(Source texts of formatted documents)

┌──

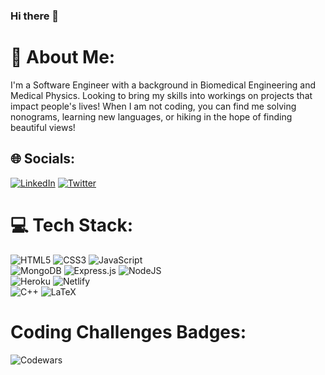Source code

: ### Hi there 👋

# 💫 About Me:
I'm a Software Engineer with a background in Biomedical Engineering and Medical Physics. Looking to bring my skills into workings on projects that impact people's lives! When I am not coding, you can find me solving nonograms, learning new languages, or hiking in the hope of finding beautiful views!


## 🌐 Socials:
[![LinkedIn](https://img.shields.io/badge/LinkedIn-%230077B5.svg?logo=linkedin&logoColor=white)](https://linkedin.com/in/micaelacunha) [![Twitter](https://img.shields.io/badge/Twitter-%231DA1F2.svg?logo=Twitter&logoColor=white)](https://twitter.com/micaelacunhadev)


# 💻 Tech Stack:
![HTML5](https://img.shields.io/badge/html5-%23E34F26.svg?style=for-the-badge&logo=html5&logoColor=white) ![CSS3](https://img.shields.io/badge/css3-%231572B6.svg?style=for-the-badge&logo=css3&logoColor=white) ![JavaScript](https://img.shields.io/badge/javascript-%23323330.svg?style=for-the-badge&logo=javascript&logoColor=%23F7DF1E)   
![MongoDB](https://img.shields.io/badge/MongoDB-%234ea94b.svg?style=for-the-badge&logo=mongodb&logoColor=white) ![Express.js](https://img.shields.io/badge/express.js-%23404d59.svg?style=for-the-badge&logo=express&logoColor=%2361DAFB) ![NodeJS](https://img.shields.io/badge/node.js-6DA55F?style=for-the-badge&logo=node.js&logoColor=white)   
![Heroku](https://img.shields.io/badge/heroku-%23430098.svg?style=for-the-badge&logo=heroku&logoColor=white) ![Netlify](https://img.shields.io/badge/netlify-%23000000.svg?style=for-the-badge&logo=netlify&logoColor=#00C7B7)    
![C++](https://img.shields.io/badge/c++-%2300599C.svg?style=for-the-badge&logo=c%2B%2B&logoColor=white)
![LaTeX](https://img.shields.io/badge/latex-%23008080.svg?style=for-the-badge&logo=latex&logoColor=white)


# Coding Challenges Badges:
![Codewars](https://www.codewars.com/users/unexpectedlearner/badges/micro)

<!--
# 📊 GitHub Stats:
![](https://github-readme-stats.vercel.app/api?username=micaelacunhadev&theme=dark&hide_border=false&include_all_commits=true&count_private=true)<br/>
![](https://github-readme-streak-stats.herokuapp.com/?user=micaelacunhadev&theme=dark&hide_border=false)<br/>
![](https://github-readme-stats.vercel.app/api/top-langs/?username=micaelacunhadev&theme=dark&hide_border=false&include_all_commits=true&count_private=true&layout=compact)


**micaelacunhadev/micaelacunhadev** is a ✨ _special_ ✨ repository because its `README.md` (this file) appears on your GitHub profile.

Here are some ideas to get you started:

- 🔭 I’m currently working on ...
- 🌱 I’m currently learning ...
- 👯 I’m looking to collaborate on ...
- 🤔 I’m looking for help with ...
- 💬 Ask me about ...
- 📫 How to reach me: ...
- 😄 Pronouns: ...
- ⚡ Fun fact: ...
-->
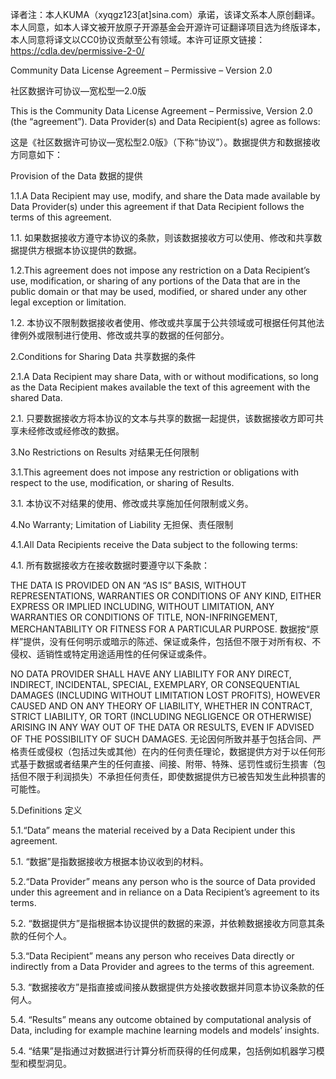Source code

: 译者注：本人KUMA（xyqgz123[at]sina.com）承诺，该译文系本人原创翻译。本人同意，如本人译文被开放原子开源基金会开源许可证翻译项目选为终版译本，本人同意将译文以CC0协议贡献至公有领域。本许可证原文链接：https://cdla.dev/permissive-2-0/ 


Community Data License Agreement – Permissive – Version 2.0

社区数据许可协议—宽松型—2.0版

This is the Community Data License Agreement – Permissive, Version 2.0 (the “agreement”). Data Provider(s) and Data Recipient(s) agree as follows:

这是《社区数据许可协议—宽松型2.0版》（下称“协议”）。数据提供方和数据接收方同意如下：

Provision of the Data 数据的提供

1.1.A Data Recipient may use, modify, and share the Data made available by Data Provider(s) under this agreement if that Data Recipient follows the terms of this agreement.

1.1. 如果数据接收方遵守本协议的条款，则该数据接收方可以使用、修改和共享数据提供方根据本协议提供的数据。

1.2.This agreement does not impose any restriction on a Data Recipient’s use, modification, or sharing of any portions of the Data that are in the public domain or that may be used, modified, or shared under any other legal exception or limitation.

1.2. 本协议不限制数据接收者使用、修改或共享属于公共领域或可根据任何其他法律例外或限制进行使用、修改或共享的数据的任何部分。

2.Conditions for Sharing Data 共享数据的条件

2.1.A Data Recipient may share Data, with or without modifications, so long as the Data Recipient makes available the text of this agreement with the shared Data.

2.1. 只要数据接收方将本协议的文本与共享的数据一起提供，该数据接收方即可共享未经修改或经修改的数据。

3.No Restrictions on Results 对结果无任何限制

3.1.This agreement does not impose any restriction or obligations with respect to the use, modification, or sharing of Results.

3.1. 本协议不对结果的使用、修改或共享施加任何限制或义务。

4.No Warranty; Limitation of Liability 无担保、责任限制

4.1.All Data Recipients receive the Data subject to the following terms:

4.1. 所有数据接收方在接收数据时要遵守以下条款：

THE DATA IS PROVIDED ON AN “AS IS” BASIS, WITHOUT REPRESENTATIONS, WARRANTIES OR CONDITIONS OF ANY KIND, EITHER EXPRESS OR IMPLIED INCLUDING, WITHOUT LIMITATION, ANY WARRANTIES OR CONDITIONS OF TITLE, NON-INFRINGEMENT, MERCHANTABILITY OR FITNESS FOR A PARTICULAR PURPOSE.
数据按“原样”提供，没有任何明示或暗示的陈述、保证或条件，包括但不限于对所有权、不侵权、适销性或特定用途适用性的任何保证或条件。

NO DATA PROVIDER SHALL HAVE ANY LIABILITY FOR ANY DIRECT, INDIRECT, INCIDENTAL, SPECIAL, EXEMPLARY, OR CONSEQUENTIAL DAMAGES (INCLUDING WITHOUT LIMITATION LOST PROFITS), HOWEVER CAUSED AND ON ANY THEORY OF LIABILITY, WHETHER IN CONTRACT, STRICT LIABILITY, OR TORT (INCLUDING NEGLIGENCE OR OTHERWISE) ARISING IN ANY WAY OUT OF THE DATA OR RESULTS, EVEN IF ADVISED OF THE POSSIBILITY OF SUCH DAMAGES.
无论因何所致并基于包括合同、严格责任或侵权（包括过失或其他）在内的任何责任理论，数据提供方对于以任何形式基于数据或者结果产生的任何直接、间接、附带、特殊、惩罚性或衍生损害（包括但不限于利润损失）不承担任何责任，即使数据提供方已被告知发生此种损害的可能性。

5.Definitions 定义

5.1.“Data” means the material received by a Data Recipient under this agreement.

5.1. “数据”是指数据接收方根据本协议收到的材料。

5.2.“Data Provider” means any person who is the source of Data provided under this agreement and in reliance on a Data Recipient’s agreement to its terms.

5.2. “数据提供方”是指根据本协议提供的数据的来源，并依赖数据接收方同意其条款的任何个人。

5.3.“Data Recipient” means any person who receives Data directly or indirectly from a Data Provider and agrees to the terms of this agreement.

5.3. “数据接收方”是指直接或间接从数据提供方处接收数据并同意本协议条款的任何人。

5.4. “Results” means any outcome obtained by computational analysis of Data, including for example machine learning models and models’ insights.

5.4. “结果”是指通过对数据进行计算分析而获得的任何成果，包括例如机器学习模型和模型洞见。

└──

GOAL OF THE EXERCISE =>
Transcribe all entries above exactly. Drop the pictures.

WRITTEN RESPONSE =>
Source code

: ### Hi there 👋

# 💫 About Me:
I'm a Software Engineer with a background in Biomedical Engineering and Medical Physics. Looking to bring my skills into workings on projects that impact people's lives! When I am not coding, you can find me solving nonograms, learning new languages, or hiking in the hope of finding beautiful views!


## 🌐 Socials:
[![LinkedIn](https://img.shields.io/badge/LinkedIn-%230077B5.svg?logo=linkedin&logoColor=white)](https://linkedin.com/in/micaelacunha) [![Twitter](https://img.shields.io/badge/Twitter-%231DA1F2.svg?logo=Twitter&logoColor=white)](https://twitter.com/micaelacunhadev)


# 💻 Tech Stack:
![HTML5](https://img.shields.io/badge/html5-%23E34F26.svg?style=for-the-badge&logo=html5&logoColor=white) ![CSS3](https://img.shields.io/badge/css3-%231572B6.svg?style=for-the-badge&logo=css3&logoColor=white) ![JavaScript](https://img.shields.io/badge/javascript-%23323330.svg?style=for-the-badge&logo=javascript&logoColor=%23F7DF1E)   
![MongoDB](https://img.shields.io/badge/MongoDB-%234ea94b.svg?style=for-the-badge&logo=mongodb&logoColor=white) ![Express.js](https://img.shields.io/badge/express.js-%23404d59.svg?style=for-the-badge&logo=express&logoColor=%2361DAFB) ![NodeJS](https://img.shields.io/badge/node.js-6DA55F?style=for-the-badge&logo=node.js&logoColor=white)   
![Heroku](https://img.shields.io/badge/heroku-%23430098.svg?style=for-the-badge&logo=heroku&logoColor=white) ![Netlify](https://img.shields.io/badge/netlify-%23000000.svg?style=for-the-badge&logo=netlify&logoColor=#00C7B7)    
![C++](https://img.shields.io/badge/c++-%2300599C.svg?style=for-the-badge&logo=c%2B%2B&logoColor=white)
![LaTeX](https://img.shields.io/badge/latex-%23008080.svg?style=for-the-badge&logo=latex&logoColor=white)


# Coding Challenges Badges:
![Codewars](https://www.codewars.com/users/unexpectedlearner/badges/micro)

<!--
# 📊 GitHub Stats:
![](https://github-readme-stats.vercel.app/api?username=micaelacunhadev&theme=dark&hide_border=false&include_all_commits=true&count_private=true)<br/>
![](https://github-readme-streak-stats.herokuapp.com/?user=micaelacunhadev&theme=dark&hide_border=false)<br/>
![](https://github-readme-stats.vercel.app/api/top-langs/?username=micaelacunhadev&theme=dark&hide_border=false&include_all_commits=true&count_private=true&layout=compact)


**micaelacunhadev/micaelacunhadev** is a ✨ _special_ ✨ repository because its `README.md` (this file) appears on your GitHub profile.

Here are some ideas to get you started:

- 🔭 I’m currently working on ...
- 🌱 I’m currently learning ...
- 👯 I’m looking to collaborate on ...
- 🤔 I’m looking for help with ...
- 💬 Ask me about ...
- 📫 How to reach me: ...
- 😄 Pronouns: ...
- ⚡ Fun fact: ...
-->
Source code

: 译者注：本人KUMA（xyqgz123[at]sina.com）承诺，该译文系本人原创翻译。本人同意，如本人译文被开放原子开源基金会开源许可证翻译项目选为终版译本，本人同意将译文以CC0协议贡献至公有领域。本许可证原文链接：https://cdla.dev/permissive-2-0/ 


Community Data License Agreement – Permissive – Version 2.0

社区数据许可协议—宽松型—2.0版

This is the Community Data License Agreement – Permissive, Version 2.0 (the “agreement”). Data Provider(s) and Data Recipient(s) agree as follows:

这是《社区数据许可协议—宽松型2.0版》（下称“协议”）。数据提供方和数据接收方同意如下：

Provision of the Data 数据的提供

1.1.A Data Recipient may use, modify, and share the Data made available by Data Provider(s) under this agreement if that Data Recipient follows the terms of this agreement.

1.1. 如果数据接收方遵守本协议的条款，则该数据接收方可以使用、修改和共享数据提供方根据本协议提供的数据。

1.2.This agreement does not impose any restriction on a Data Recipient’s use, modification, or sharing of any portions of the Data that are in the public domain or that may be used, modified, or shared under any other legal exception or limitation.

1.2. 本协议不限制数据接收者使用、修改或共享属于公共领域或可根据任何其他法律例外或限制进行使用、修改或共享的数据的任何部分。

2.Conditions for Sharing Data 共享数据的条件

2.1.A Data Recipient may share Data, with or without modifications, so long as the Data Recipient makes available the text of this agreement with the shared Data.

2.1. 只要数据接收方将本协议的文本与共享的数据一起提供，该数据接收方即可共享未经修改或经修改的数据。

3.No Restrictions on Results 对结果无任何限制

3.1.This agreement does not impose any restriction or obligations with respect to the use, modification, or sharing of Results.

3.1. 本协议不对结果的使用、修改或共享施加任何限制或义务。

4.No Warranty; Limitation of Liability 无担保、责任限制

4.1.All Data Recipients receive the Data subject to the following terms:

4.1. 所有数据接收方在接收数据时要遵守以下条款：

THE DATA IS PROVIDED ON AN “AS IS” BASIS, WITHOUT REPRESENTATIONS, WARRANTIES OR CONDITIONS OF ANY KIND, EITHER EXPRESS OR IMPLIED INCLUDING, WITHOUT LIMITATION, ANY WARRANTIES OR CONDITIONS OF TITLE, NON-INFRINGEMENT, MERCHANTABILITY OR FITNESS FOR A PARTICULAR PURPOSE.
数据按“原样”提供，没有任何明示或暗示的陈述、保证或条件，包括但不限于对所有权、不侵权、适销性或特定用途适用性的任何保证或条件。

NO DATA PROVIDER SHALL HAVE ANY LIABILITY FOR ANY DIRECT, INDIRECT, INCIDENTAL, SPECIAL, EXEMPLARY, OR CONSEQUENTIAL DAMAGES (INCLUDING WITHOUT LIMITATION LOST PROFITS), HOWEVER CAUSED AND ON ANY THEORY OF LIABILITY, WHETHER IN CONTRACT, STRICT LIABILITY, OR TORT (INCLUDING NEGLIGENCE OR OTHERWISE) ARISING IN ANY WAY OUT OF THE DATA OR RESULTS, EVEN IF ADVISED OF THE POSSIBILITY OF SUCH DAMAGES.
无论因何所致并基于包括合同、严格责任或侵权（包括过失或其他）在内的任何责任理论，数据提供方对于以任何形式基于数据或者结果产生的任何直接、间接、附带、特殊、惩罚性或衍生损害（包括但不限于利润损失）不承担任何责任，即使数据提供方已被告知发生此种损害的可能性。

5.Definitions 定义

5.1.“Data” means the material received by a Data Recipient under this agreement.

5.1. “数据”是指数据接收方根据本协议收到的材料。

5.2.“Data Provider” means any person who is the source of Data provided under this agreement and in reliance on a Data Recipient’s agreement to its terms.

5.2. “数据提供方”是指根据本协议提供的数据的来源，并依赖数据接收方同意其条款的任何个人。

5.3.“Data Recipient” means any person who receives Data directly or indirectly from a Data Provider and agrees to the terms of this agreement.

5.3. “数据接收方”是指直接或间接从数据提供方处接收数据并同意本协议条款的任何人。

5.4. “Results” means any outcome obtained by computational analysis of Data, including for example machine learning models and models’ insights.

5.4. “结果”是指通过对数据进行计算分析而获得的任何成果，包括例如机器学习模型和模型洞见。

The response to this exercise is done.